_To do:_ Lines from the one holding "- [optional] for windows: (x11" through the end of the entries, inclusive, form the whole output; reproduce them exactly and omit pictures.

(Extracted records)

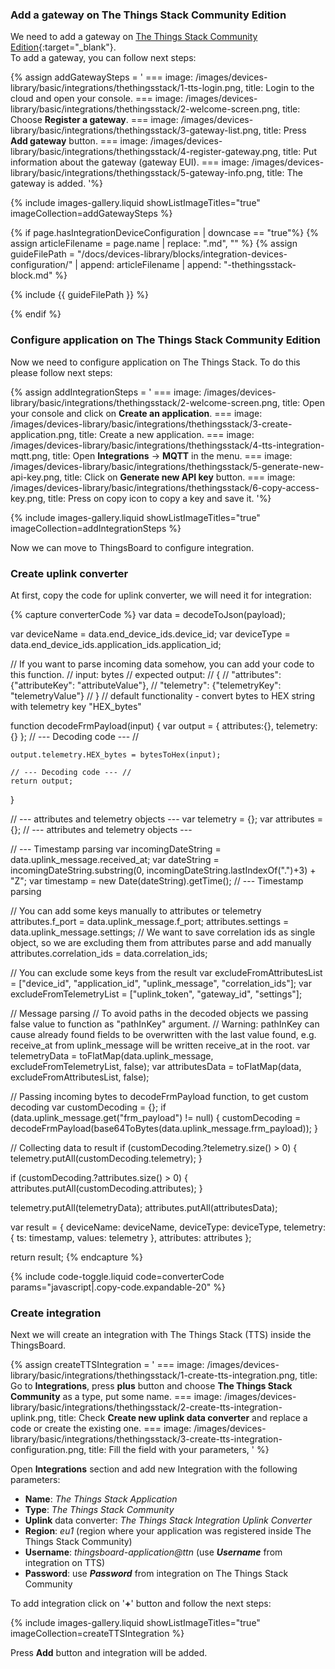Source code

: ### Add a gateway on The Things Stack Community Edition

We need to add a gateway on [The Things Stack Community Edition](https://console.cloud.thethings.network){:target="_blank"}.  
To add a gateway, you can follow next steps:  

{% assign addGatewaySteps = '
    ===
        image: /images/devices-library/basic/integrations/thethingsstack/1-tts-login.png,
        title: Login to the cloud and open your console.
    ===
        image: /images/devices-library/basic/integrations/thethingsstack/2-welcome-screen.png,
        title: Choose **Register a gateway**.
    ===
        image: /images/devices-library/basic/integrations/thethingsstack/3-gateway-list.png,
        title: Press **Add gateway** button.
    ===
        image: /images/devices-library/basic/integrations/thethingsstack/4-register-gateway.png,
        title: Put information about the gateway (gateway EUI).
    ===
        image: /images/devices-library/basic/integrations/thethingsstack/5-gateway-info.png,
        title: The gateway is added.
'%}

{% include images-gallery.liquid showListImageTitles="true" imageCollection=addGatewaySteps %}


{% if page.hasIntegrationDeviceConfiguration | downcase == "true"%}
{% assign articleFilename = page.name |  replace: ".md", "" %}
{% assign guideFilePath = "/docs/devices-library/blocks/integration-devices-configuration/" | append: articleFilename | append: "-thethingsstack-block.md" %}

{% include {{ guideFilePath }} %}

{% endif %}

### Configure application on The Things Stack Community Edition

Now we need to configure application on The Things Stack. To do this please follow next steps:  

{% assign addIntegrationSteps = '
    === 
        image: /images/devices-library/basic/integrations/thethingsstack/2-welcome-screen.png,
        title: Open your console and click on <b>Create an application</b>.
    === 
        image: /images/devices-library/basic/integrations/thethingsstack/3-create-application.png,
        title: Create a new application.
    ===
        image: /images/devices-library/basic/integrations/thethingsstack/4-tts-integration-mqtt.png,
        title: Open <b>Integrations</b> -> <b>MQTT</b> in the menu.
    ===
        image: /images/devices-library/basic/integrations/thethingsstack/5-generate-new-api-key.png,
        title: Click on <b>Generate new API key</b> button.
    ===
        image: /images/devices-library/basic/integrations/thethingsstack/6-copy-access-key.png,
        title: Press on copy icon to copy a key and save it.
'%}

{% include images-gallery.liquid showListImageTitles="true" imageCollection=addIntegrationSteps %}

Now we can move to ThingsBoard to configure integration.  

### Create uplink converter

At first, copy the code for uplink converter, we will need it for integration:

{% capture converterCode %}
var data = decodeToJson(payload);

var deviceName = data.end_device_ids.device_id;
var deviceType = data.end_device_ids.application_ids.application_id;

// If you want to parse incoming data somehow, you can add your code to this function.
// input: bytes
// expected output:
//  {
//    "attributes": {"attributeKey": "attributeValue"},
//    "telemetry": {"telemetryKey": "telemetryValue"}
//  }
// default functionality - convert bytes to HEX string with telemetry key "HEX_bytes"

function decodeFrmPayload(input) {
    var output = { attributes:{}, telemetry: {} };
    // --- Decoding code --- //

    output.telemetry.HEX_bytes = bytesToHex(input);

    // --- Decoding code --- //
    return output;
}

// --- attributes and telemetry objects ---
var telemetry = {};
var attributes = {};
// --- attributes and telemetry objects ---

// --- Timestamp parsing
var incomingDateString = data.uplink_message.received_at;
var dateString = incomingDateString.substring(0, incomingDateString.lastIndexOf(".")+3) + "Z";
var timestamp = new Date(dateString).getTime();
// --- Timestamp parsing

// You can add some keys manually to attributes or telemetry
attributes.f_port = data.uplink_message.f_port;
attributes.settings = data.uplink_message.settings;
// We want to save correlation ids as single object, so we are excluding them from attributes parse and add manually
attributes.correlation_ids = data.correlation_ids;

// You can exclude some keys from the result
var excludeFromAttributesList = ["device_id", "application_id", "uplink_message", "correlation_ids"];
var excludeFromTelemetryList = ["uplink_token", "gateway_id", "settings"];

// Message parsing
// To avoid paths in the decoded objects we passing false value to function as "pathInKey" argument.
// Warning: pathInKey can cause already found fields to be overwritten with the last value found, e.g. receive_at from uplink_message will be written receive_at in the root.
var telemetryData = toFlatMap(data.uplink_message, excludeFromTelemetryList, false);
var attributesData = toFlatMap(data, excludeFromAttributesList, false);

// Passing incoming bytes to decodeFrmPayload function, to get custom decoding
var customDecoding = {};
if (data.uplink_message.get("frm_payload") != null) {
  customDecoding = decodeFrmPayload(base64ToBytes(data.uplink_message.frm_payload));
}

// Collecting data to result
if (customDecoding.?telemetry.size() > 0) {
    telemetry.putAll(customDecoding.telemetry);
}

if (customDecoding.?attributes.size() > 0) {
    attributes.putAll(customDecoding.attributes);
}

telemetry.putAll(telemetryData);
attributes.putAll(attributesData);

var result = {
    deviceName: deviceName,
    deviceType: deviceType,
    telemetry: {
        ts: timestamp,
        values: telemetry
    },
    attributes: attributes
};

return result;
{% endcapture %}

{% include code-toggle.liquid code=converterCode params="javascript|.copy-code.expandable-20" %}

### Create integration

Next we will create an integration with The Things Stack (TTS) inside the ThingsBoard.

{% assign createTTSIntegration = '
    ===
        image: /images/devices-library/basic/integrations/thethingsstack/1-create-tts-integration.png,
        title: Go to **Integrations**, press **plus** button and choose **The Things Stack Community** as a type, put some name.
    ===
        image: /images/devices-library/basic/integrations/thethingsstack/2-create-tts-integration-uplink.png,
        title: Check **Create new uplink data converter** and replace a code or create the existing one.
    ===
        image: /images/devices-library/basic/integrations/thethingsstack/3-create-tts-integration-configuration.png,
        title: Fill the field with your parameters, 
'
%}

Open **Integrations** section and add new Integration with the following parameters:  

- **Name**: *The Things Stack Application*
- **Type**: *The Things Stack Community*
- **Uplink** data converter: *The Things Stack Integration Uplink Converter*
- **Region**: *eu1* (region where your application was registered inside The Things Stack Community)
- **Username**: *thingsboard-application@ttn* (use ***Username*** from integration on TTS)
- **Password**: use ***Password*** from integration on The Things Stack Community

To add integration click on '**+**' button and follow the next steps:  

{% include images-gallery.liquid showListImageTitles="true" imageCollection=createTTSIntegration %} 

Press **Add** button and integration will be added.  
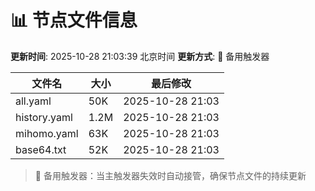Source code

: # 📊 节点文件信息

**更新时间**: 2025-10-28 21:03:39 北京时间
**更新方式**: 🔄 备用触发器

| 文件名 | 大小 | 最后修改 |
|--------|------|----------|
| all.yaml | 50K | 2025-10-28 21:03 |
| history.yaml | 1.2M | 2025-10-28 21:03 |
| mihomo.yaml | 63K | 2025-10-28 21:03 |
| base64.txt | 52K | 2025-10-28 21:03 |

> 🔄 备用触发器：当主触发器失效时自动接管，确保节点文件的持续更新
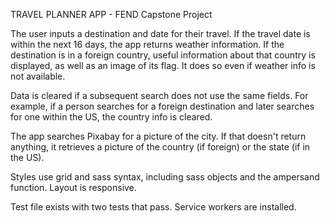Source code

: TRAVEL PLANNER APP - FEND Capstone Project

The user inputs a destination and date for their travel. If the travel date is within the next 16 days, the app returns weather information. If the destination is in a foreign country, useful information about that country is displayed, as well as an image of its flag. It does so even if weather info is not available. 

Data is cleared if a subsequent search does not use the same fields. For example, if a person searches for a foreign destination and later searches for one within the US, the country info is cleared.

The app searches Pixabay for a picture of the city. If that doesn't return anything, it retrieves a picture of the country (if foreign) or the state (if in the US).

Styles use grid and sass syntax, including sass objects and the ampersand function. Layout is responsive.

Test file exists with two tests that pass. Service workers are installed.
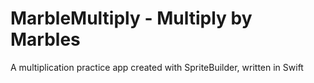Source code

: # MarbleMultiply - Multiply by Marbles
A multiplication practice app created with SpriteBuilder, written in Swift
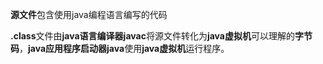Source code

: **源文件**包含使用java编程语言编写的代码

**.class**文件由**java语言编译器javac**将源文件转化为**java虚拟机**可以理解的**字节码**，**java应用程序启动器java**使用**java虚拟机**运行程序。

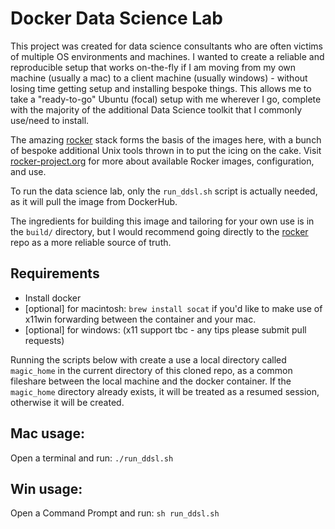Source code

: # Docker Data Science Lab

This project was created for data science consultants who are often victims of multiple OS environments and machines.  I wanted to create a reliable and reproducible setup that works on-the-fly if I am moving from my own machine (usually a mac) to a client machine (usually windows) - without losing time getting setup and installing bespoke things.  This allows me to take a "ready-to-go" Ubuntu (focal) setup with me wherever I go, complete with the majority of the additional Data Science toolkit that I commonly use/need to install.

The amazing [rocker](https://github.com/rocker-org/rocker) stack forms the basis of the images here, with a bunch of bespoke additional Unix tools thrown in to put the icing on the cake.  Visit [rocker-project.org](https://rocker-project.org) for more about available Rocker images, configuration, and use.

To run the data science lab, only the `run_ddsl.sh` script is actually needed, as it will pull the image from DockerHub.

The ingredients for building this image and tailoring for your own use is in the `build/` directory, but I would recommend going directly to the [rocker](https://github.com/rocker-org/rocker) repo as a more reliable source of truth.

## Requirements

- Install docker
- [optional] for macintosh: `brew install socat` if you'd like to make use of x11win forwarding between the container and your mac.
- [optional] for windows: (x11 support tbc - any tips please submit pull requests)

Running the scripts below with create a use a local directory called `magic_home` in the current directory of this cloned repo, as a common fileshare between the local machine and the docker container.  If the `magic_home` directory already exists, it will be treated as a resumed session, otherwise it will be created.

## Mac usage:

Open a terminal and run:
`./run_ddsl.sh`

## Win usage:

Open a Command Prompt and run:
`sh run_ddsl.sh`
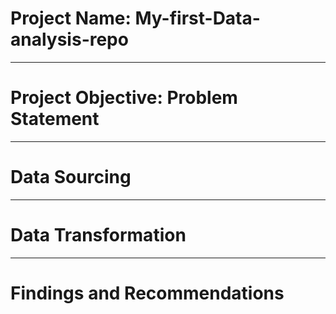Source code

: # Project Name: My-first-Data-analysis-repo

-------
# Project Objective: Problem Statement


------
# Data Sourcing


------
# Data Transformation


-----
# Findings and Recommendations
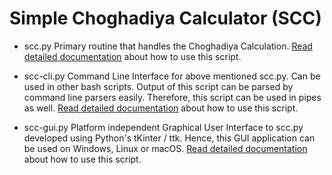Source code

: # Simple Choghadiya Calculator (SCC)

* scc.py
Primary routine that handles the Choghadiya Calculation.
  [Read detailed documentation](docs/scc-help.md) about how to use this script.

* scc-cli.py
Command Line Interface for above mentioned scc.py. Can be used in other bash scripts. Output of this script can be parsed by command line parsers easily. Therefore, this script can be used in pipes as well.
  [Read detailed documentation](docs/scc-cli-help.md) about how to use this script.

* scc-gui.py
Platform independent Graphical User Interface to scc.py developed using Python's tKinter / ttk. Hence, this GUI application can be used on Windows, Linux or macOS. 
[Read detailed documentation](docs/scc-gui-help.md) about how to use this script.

_Worked solution:_
- [optional] for windows: (x11 support tbc - any tips please submit pull requests)

Running the scripts below with create a use a local directory called `magic_home` in the current directory of this cloned repo, as a common fileshare between the local machine and the docker container.  If the `magic_home` directory already exists, it will be treated as a resumed session, otherwise it will be created.

## Mac usage:

Open a terminal and run:
`./run_ddsl.sh`

## Win usage:

Open a Command Prompt and run:
`sh run_ddsl.sh`
Source code

: # Project Name: My-first-Data-analysis-repo

-------
# Project Objective: Problem Statement


------
# Data Sourcing


------
# Data Transformation


-----
# Findings and Recommendations
Source code

: # Simple Choghadiya Calculator (SCC)

* scc.py
Primary routine that handles the Choghadiya Calculation.
  [Read detailed documentation](docs/scc-help.md) about how to use this script.

* scc-cli.py
Command Line Interface for above mentioned scc.py. Can be used in other bash scripts. Output of this script can be parsed by command line parsers easily. Therefore, this script can be used in pipes as well.
  [Read detailed documentation](docs/scc-cli-help.md) about how to use this script.

* scc-gui.py
Platform independent Graphical User Interface to scc.py developed using Python's tKinter / ttk. Hence, this GUI application can be used on Windows, Linux or macOS. 
[Read detailed documentation](docs/scc-gui-help.md) about how to use this script.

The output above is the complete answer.